I am working on a chat bot which requires the user to enter a lot of unique id. For example account number or complaint number similar to
xx0934345, xa237472834, xb3453
To extract these id I made use of regular expressions and it works too but what i really don’t understand is regarding examples. According to some forum post the regex needs some examples to work but that won’t works as expected.
Example
I have given few examples like
my account number is xa4538475
xa223423904 is my account number
compliant id xc23423
compaint request id is xc3242384
Model based on these example will only extract patterns like xa23423 or xc678678
but examples like xk324234 or xu234234 or xo234234 will not work since there are no similar example in the NLU data. As per my regex it should identify and extract all patterns which starts with two alphabet followed by numbers.
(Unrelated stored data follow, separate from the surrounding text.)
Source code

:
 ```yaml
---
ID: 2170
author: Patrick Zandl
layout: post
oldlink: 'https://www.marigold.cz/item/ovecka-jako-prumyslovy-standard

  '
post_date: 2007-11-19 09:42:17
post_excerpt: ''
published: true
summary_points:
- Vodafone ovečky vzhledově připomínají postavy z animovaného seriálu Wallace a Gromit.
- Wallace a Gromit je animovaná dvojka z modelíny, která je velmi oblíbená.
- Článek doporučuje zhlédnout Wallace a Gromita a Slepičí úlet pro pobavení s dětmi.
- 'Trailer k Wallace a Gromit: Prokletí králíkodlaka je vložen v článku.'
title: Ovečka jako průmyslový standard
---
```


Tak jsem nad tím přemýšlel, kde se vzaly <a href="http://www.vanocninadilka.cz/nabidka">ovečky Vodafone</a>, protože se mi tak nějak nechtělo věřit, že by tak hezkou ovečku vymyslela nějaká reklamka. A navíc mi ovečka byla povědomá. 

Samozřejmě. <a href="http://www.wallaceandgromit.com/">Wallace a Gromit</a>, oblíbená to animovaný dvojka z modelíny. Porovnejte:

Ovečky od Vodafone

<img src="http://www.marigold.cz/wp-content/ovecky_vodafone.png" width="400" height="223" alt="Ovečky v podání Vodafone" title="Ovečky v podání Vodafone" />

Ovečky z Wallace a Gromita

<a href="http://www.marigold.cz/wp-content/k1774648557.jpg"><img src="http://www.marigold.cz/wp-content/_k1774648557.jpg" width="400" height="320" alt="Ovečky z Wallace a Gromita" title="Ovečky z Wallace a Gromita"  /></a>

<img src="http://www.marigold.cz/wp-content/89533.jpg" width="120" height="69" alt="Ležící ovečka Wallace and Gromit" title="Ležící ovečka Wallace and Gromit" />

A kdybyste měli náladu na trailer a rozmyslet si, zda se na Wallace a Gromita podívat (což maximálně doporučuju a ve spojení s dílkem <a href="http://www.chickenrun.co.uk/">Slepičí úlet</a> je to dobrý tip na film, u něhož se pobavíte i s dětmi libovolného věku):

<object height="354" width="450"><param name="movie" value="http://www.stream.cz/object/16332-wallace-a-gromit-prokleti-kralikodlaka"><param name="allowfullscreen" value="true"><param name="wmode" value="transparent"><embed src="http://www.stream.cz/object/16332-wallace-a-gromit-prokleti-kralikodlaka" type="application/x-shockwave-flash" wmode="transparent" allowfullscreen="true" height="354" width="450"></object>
Whenever you have the RegexFeaturizer in your NLU pipeline, Rasa is looking for matching candidates of your defined regular expressions in the text. However, Rasa will not just extract them as entities, but will create features, e.g. word matches regex for account or not. Those features will be added to the features used for the CRF (model to extract entities). Thus, you need to add some examples to the NLU data, so that the CRF can learn that those features are relevant to determine whether a word is an entity or not.
So, maybe double check if the RegexFeaturizer is in your pipeline and try to add some more examples to the NLU data.
This just goes against the whole idea of using regular expression.
Have included the RegexFeaturizer in the pipeline. It is capturing regex also but only capturing regex similar to the examples specified in the NLU training data.
Adding more examples to training data helps but it will make the training data huge. And in our case we cannot include all possible combination of regex in the data. Because it may vary from time to time.
For example, Now it may be ab000123, ac234145, ad3456789 but later it may change it to zw4567257, zt7531598 etc.
@surya7592 Maybe, we can add a flag to the RegexFeaturizer that indicates whether to add the regex as feature or to take the matches directly as entities. What do you think? Can you open an issue for that on GitHub?